--- WHAT TO DO ---
Find and copy every line in the records that includes the string "actionTypes".

------------------------------------------------------------

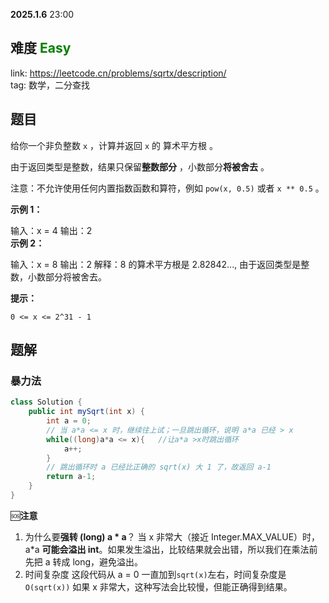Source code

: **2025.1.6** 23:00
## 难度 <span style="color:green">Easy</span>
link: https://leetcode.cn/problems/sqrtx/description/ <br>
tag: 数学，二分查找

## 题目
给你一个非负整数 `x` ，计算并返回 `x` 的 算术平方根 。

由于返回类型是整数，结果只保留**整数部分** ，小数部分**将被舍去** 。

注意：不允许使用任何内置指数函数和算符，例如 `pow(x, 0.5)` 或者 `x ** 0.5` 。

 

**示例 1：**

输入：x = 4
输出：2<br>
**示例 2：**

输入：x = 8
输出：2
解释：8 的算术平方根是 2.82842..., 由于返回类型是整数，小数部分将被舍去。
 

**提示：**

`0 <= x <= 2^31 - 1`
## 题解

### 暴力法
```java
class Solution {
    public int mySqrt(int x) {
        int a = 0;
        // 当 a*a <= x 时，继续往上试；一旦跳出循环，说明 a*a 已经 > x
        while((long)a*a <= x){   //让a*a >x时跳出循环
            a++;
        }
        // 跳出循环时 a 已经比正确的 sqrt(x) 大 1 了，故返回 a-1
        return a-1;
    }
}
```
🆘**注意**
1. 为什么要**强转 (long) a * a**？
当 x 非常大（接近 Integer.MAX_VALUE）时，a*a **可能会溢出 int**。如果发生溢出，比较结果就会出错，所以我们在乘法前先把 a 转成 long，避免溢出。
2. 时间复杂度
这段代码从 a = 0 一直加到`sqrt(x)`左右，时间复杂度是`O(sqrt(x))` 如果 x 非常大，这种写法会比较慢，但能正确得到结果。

------------------------------------------------------------

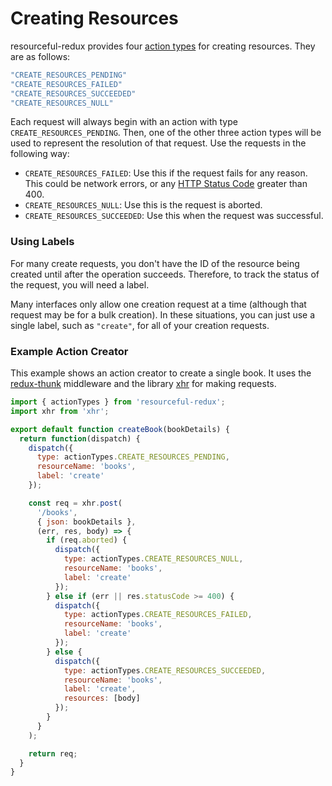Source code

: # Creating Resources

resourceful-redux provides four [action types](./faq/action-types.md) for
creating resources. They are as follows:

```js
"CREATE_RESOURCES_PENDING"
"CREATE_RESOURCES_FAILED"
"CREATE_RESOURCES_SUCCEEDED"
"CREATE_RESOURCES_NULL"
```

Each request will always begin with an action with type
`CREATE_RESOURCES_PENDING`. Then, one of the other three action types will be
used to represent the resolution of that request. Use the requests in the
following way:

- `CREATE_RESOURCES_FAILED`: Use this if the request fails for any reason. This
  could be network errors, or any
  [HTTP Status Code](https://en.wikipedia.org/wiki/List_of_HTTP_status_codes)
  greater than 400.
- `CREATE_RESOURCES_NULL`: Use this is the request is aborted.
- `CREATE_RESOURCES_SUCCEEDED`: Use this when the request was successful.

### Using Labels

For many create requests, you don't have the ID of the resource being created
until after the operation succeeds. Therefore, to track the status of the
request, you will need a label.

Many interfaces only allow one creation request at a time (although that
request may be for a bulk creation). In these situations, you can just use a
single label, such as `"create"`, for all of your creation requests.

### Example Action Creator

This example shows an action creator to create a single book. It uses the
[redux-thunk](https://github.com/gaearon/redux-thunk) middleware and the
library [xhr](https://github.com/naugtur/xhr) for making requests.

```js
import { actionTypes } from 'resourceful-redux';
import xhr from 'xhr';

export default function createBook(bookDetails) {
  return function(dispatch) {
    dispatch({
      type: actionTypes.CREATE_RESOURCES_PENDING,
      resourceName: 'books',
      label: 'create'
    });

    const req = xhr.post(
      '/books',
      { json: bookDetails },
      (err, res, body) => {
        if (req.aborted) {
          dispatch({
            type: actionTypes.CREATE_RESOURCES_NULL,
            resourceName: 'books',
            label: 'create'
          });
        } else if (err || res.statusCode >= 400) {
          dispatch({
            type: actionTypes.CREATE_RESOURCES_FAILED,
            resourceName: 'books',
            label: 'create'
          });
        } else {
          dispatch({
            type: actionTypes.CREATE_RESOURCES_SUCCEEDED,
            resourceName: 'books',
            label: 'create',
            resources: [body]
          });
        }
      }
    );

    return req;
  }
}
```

------------------------------------------------------------

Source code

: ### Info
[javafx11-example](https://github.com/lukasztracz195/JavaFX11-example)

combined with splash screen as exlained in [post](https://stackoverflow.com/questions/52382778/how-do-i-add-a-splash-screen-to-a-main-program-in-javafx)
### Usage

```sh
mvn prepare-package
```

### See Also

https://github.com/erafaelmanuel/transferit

------------------------------------------------------------

--- THE ANSWER ---
import { actionTypes } from 'resourceful-redux';
      type: actionTypes.CREATE_RESOURCES_PENDING,
            type: actionTypes.CREATE_RESOURCES_NULL,
            type: actionTypes.CREATE_RESOURCES_FAILED,
            type: actionTypes.CREATE_RESOURCES_SUCCEEDED,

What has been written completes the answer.